(Problem to solve) Write out, exactly and only, the lines that run from the top of the records to the line with "License The MIT". Include both ends; exclude pictures.

(Data shown)
■ ■ ■ ■ ■ ■ ■

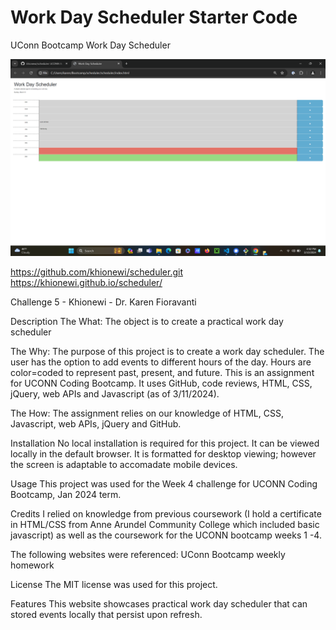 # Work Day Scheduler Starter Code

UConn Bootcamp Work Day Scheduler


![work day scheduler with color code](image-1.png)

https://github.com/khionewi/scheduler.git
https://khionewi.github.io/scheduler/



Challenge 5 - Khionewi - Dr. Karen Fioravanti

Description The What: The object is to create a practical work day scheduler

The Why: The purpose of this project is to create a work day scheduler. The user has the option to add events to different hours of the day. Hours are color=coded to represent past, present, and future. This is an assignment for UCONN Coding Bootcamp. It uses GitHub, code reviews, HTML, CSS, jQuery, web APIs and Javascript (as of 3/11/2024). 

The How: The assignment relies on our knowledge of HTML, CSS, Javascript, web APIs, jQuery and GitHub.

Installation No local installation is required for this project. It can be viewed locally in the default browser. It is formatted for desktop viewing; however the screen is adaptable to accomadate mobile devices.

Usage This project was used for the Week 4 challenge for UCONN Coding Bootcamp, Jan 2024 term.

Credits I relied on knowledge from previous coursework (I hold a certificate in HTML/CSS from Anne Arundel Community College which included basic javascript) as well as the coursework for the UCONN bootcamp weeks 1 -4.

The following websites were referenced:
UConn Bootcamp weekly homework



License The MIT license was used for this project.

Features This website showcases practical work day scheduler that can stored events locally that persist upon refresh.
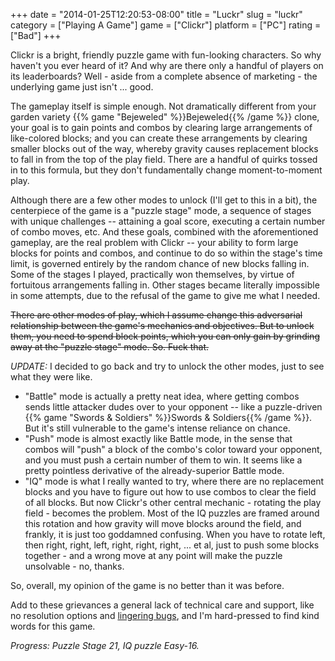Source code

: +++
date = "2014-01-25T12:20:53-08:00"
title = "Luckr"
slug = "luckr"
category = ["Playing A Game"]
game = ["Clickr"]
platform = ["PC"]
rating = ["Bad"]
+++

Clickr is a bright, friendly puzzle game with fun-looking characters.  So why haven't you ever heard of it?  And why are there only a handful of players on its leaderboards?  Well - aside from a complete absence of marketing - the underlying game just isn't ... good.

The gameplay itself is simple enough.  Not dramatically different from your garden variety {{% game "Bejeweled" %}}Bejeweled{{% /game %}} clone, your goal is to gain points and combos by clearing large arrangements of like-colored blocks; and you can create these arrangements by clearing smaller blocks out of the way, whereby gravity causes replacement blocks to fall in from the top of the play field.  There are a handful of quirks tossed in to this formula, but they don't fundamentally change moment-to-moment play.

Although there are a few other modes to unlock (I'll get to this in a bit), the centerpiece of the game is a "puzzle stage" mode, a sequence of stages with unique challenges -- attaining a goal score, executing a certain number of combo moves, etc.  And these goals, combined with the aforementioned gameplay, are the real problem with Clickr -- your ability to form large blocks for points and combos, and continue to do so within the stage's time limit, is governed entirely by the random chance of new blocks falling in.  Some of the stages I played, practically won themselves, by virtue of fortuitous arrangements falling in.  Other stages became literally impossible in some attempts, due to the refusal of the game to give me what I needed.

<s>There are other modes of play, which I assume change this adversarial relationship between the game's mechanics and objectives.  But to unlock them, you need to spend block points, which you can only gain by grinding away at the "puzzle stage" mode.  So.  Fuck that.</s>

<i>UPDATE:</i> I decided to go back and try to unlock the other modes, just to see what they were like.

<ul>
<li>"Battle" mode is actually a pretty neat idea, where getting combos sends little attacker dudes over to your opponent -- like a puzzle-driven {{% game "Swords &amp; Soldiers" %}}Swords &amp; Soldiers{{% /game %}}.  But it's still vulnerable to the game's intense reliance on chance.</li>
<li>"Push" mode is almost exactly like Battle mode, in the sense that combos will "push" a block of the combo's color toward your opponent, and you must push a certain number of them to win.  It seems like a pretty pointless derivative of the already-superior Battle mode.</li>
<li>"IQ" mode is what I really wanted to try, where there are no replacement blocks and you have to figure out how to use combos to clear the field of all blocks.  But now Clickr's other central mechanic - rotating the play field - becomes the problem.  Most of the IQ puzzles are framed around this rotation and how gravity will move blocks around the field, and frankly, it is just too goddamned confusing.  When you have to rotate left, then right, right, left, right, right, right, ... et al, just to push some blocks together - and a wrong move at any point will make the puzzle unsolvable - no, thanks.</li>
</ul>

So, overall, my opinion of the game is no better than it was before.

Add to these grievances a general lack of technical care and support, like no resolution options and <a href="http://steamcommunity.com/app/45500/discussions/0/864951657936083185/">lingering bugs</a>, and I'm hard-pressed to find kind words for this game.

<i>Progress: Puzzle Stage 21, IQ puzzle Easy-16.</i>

■ ■ ■ ■ ■ ■ ■

(Exercise answer)
 # Work Day Scheduler Starter Code

UConn Bootcamp Work Day Scheduler


![work day scheduler with color code](image-1.png)

https://github.com/khionewi/scheduler.git
https://khionewi.github.io/scheduler/



Challenge 5 - Khionewi - Dr. Karen Fioravanti

Description The What: The object is to create a practical work day scheduler

The Why: The purpose of this project is to create a work day scheduler. The user has the option to add events to different hours of the day. Hours are color=coded to represent past, present, and future. This is an assignment for UCONN Coding Bootcamp. It uses GitHub, code reviews, HTML, CSS, jQuery, web APIs and Javascript (as of 3/11/2024). 

The How: The assignment relies on our knowledge of HTML, CSS, Javascript, web APIs, jQuery and GitHub.

Installation No local installation is required for this project. It can be viewed locally in the default browser. It is formatted for desktop viewing; however the screen is adaptable to accomadate mobile devices.

Usage This project was used for the Week 4 challenge for UCONN Coding Bootcamp, Jan 2024 term.

Credits I relied on knowledge from previous coursework (I hold a certificate in HTML/CSS from Anne Arundel Community College which included basic javascript) as well as the coursework for the UCONN bootcamp weeks 1 -4.

The following websites were referenced:
UConn Bootcamp weekly homework



License The MIT license was used for this project.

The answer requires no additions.